Given records START

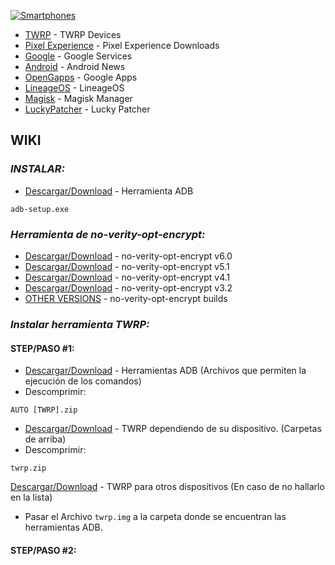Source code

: <a href="https://github.com/Nizzy0128/Smartphones-Updates"><img src="https://i.ibb.co/RbZx3Hf/Smartphones.png" alt="Smartphones" border="0"><br />

* [TWRP](https://twrp.me/Devices/) - TWRP Devices
* [Pixel Experience](https://download.pixelexperience.org) - Pixel Experience Downloads
* [Google](https://www.android.com/intl/es_es/gms/) - Google Services
* [Android](https://www.android.com) - Android News
* [OpenGapps](https://opengapps.org) - Google Apps
* [LineageOS](https://download.lineageos.org) - LineageOS
* [Magisk](https://magiskmanager.com) - Magisk Manager
* [LuckyPatcher](https://luckypatcher.co/apk-download-app/) - Lucky Patcher

## WIKI

### _INSTALAR:_

* [Descargar/Download](https://github.com/Nizzy0128/Smartphones-Updates/raw/master/TWRP/adb-setup.exe) - Herramienta ADB

```
adb-setup.exe
```
### _Herramienta de no-verity-opt-encrypt:_

* [Descargar/Download](https://build.nethunter.com/android-tools/no-verity-opt-encrypt/no-verity-opt-encrypt-6.0.zip) - no-verity-opt-encrypt v6.0
* [Descargar/Download](https://build.nethunter.com/android-tools/no-verity-opt-encrypt/no-verity-opt-encrypt-5.1.zip) - no-verity-opt-encrypt v5.1
* [Descargar/Download](https://build.nethunter.com/android-tools/no-verity-opt-encrypt/no-verity-opt-encrypt-4.1.zip) - no-verity-opt-encrypt v4.1
* [Descargar/Download](https://build.nethunter.com/android-tools/no-verity-opt-encrypt/no-verity-opt-encrypt-3.2.zip) - no-verity-opt-encrypt v3.2
* [OTHER VERSIONS](https://build.nethunter.com/android-tools/no-verity-opt-encrypt/) - no-verity-opt-encrypt builds

### _Instalar herramienta TWRP:_

#### STEP/PASO #1:

* [Descargar/Download](https://github.com/Nizzy0128/Smartphones-Updates/raw/master/TWRP/AUTO%20%5BTWRP%5D.zip) - Herramientas ADB (Archivos que permiten la ejecución de los comandos)
* Descomprimir:
```
AUTO [TWRP].zip
```
* [Descargar/Download]() - TWRP dependiendo de su dispositivo. (Carpetas de arriba)
* Descomprimir:
```
twrp.zip
```
[Descargar/Download](https://twrp.me/Devices/) - TWRP para otros dispositivos (En caso de no hallarlo en la lista)
</br>
* Pasar el Archivo ```twrp.img``` a la carpeta donde se encuentran las herramientas ADB.

#### STEP/PASO #2:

Given records END

**Task brief:** The full set of entries should be transcribed exactly, pictures left aside.

**Task answer:**
Source code

: <a href="https://github.com/Nizzy0128/Smartphones-Updates"><img src="https://i.ibb.co/RbZx3Hf/Smartphones.png" alt="Smartphones" border="0"><br />

* [TWRP](https://twrp.me/Devices/) - TWRP Devices
* [Pixel Experience](https://download.pixelexperience.org) - Pixel Experience Downloads
* [Google](https://www.android.com/intl/es_es/gms/) - Google Services
* [Android](https://www.android.com) - Android News
* [OpenGapps](https://opengapps.org) - Google Apps
* [LineageOS](https://download.lineageos.org) - LineageOS
* [Magisk](https://magiskmanager.com) - Magisk Manager
* [LuckyPatcher](https://luckypatcher.co/apk-download-app/) - Lucky Patcher

## WIKI

### _INSTALAR:_

* [Descargar/Download](https://github.com/Nizzy0128/Smartphones-Updates/raw/master/TWRP/adb-setup.exe) - Herramienta ADB

```
adb-setup.exe
```
### _Herramienta de no-verity-opt-encrypt:_

* [Descargar/Download](https://build.nethunter.com/android-tools/no-verity-opt-encrypt/no-verity-opt-encrypt-6.0.zip) - no-verity-opt-encrypt v6.0
* [Descargar/Download](https://build.nethunter.com/android-tools/no-verity-opt-encrypt/no-verity-opt-encrypt-5.1.zip) - no-verity-opt-encrypt v5.1
* [Descargar/Download](https://build.nethunter.com/android-tools/no-verity-opt-encrypt/no-verity-opt-encrypt-4.1.zip) - no-verity-opt-encrypt v4.1
* [Descargar/Download](https://build.nethunter.com/android-tools/no-verity-opt-encrypt/no-verity-opt-encrypt-3.2.zip) - no-verity-opt-encrypt v3.2
* [OTHER VERSIONS](https://build.nethunter.com/android-tools/no-verity-opt-encrypt/) - no-verity-opt-encrypt builds

### _Instalar herramienta TWRP:_

#### STEP/PASO #1:

* [Descargar/Download](https://github.com/Nizzy0128/Smartphones-Updates/raw/master/TWRP/AUTO%20%5BTWRP%5D.zip) - Herramientas ADB (Archivos que permiten la ejecución de los comandos)
* Descomprimir:
```
AUTO [TWRP].zip
```
* [Descargar/Download]() - TWRP dependiendo de su dispositivo. (Carpetas de arriba)
* Descomprimir:
```
twrp.zip
```
[Descargar/Download](https://twrp.me/Devices/) - TWRP para otros dispositivos (En caso de no hallarlo en la lista)
</br>
* Pasar el Archivo ```twrp.img``` a la carpeta donde se encuentran las herramientas ADB.

#### STEP/PASO #2:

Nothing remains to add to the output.